## Exercise objective:
What you return should be each line of the data containing the string "particules".

Source data
=======
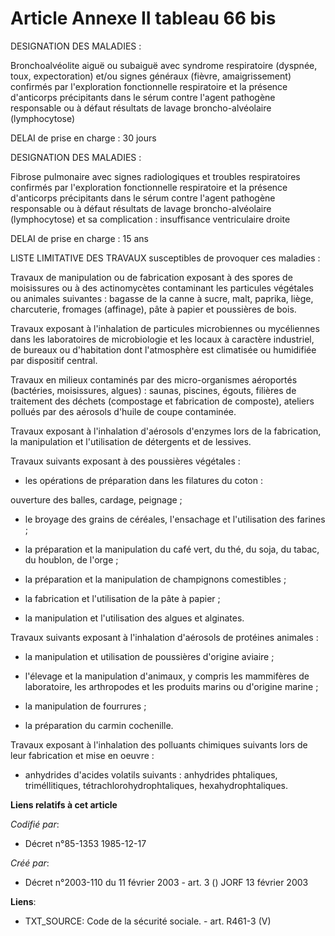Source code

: # Article Annexe II tableau 66 bis

DESIGNATION DES MALADIES :

Bronchoalvéolite aiguë ou subaiguë avec syndrome respiratoire (dyspnée, toux, expectoration) et/ou signes généraux (fièvre,
amaigrissement) confirmés par l'exploration fonctionnelle respiratoire et la présence d'anticorps précipitants dans le sérum
contre l'agent pathogène responsable ou à défaut résultats de lavage broncho-alvéolaire (lymphocytose)

DELAI de prise en charge : 30 jours 

DESIGNATION DES MALADIES :

Fibrose pulmonaire avec signes radiologiques et troubles respiratoires confirmés par l'exploration fonctionnelle respiratoire
et la présence d'anticorps précipitants dans le sérum contre l'agent pathogène responsable ou à défaut résultats de lavage
broncho-alvéolaire (lymphocytose) et sa complication : insuffisance ventriculaire droite

DELAI de prise en charge : 15 ans

LISTE LIMITATIVE DES TRAVAUX susceptibles de provoquer ces maladies :

Travaux de manipulation ou de fabrication exposant à des spores de moisissures ou à des actinomycètes contaminant les
particules végétales ou animales suivantes : bagasse de la canne à sucre, malt, paprika, liège, charcuterie, fromages
(affinage), pâte à papier et poussières de bois.

Travaux exposant à l'inhalation de particules microbiennes ou mycéliennes dans les laboratoires de microbiologie et les
locaux à caractère industriel, de bureaux ou d'habitation dont l'atmosphère est climatisée ou humidifiée par dispositif
central.

Travaux en milieux contaminés par des micro-organismes aéroportés (bactéries, moisissures, algues) : saunas, piscines,
égouts, filières de traitement des déchets (compostage et fabrication de composte), ateliers pollués par des aérosols d'huile
de coupe contaminée. 

Travaux exposant à l'inhalation d'aérosols d'enzymes lors de la fabrication, la manipulation et l'utilisation de détergents
et de lessives. 

Travaux suivants exposant à des poussières végétales :

- les opérations de préparation dans les filatures du coton :

ouverture des balles, cardage, peignage ;

- le broyage des grains de céréales, l'ensachage et l'utilisation des farines ;

- la préparation et la manipulation du café vert, du thé, du soja, du tabac, du houblon, de l'orge ;

- la préparation et la manipulation de champignons comestibles ;

- la fabrication et l'utilisation de la pâte à papier ;

- la manipulation et l'utilisation des algues et alginates. 

Travaux suivants exposant à l'inhalation d'aérosols de protéines animales :

- la manipulation et utilisation de poussières d'origine aviaire ;

- l'élevage et la manipulation d'animaux, y compris les mammifères de laboratoire, les arthropodes et les produits marins ou
d'origine marine ;

- la manipulation de fourrures ;

- la préparation du carmin cochenille. 

Travaux exposant à l'inhalation des polluants chimiques suivants lors de leur fabrication et mise en oeuvre :

- anhydrides d'acides volatils suivants : anhydrides phtaliques, triméllitiques, tétrachlorohydrophtaliques,
hexahydrophtaliques.

**Liens relatifs à cet article**

_Codifié par_:

  - Décret n°85-1353 1985-12-17

_Créé par_:

  - Décret n°2003-110 du 11 février 2003 - art. 3 () JORF 13 février 2003

**Liens**:

  - TXT_SOURCE: Code de la sécurité sociale. - art. R461-3 (V)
=======
## Exercise result:
particules végétales ou animales suivantes : bagasse de la canne à sucre, malt, paprika, liège, charcuterie, fromages
Travaux exposant à l'inhalation de particules microbiennes ou mycéliennes dans les laboratoires de microbiologie et les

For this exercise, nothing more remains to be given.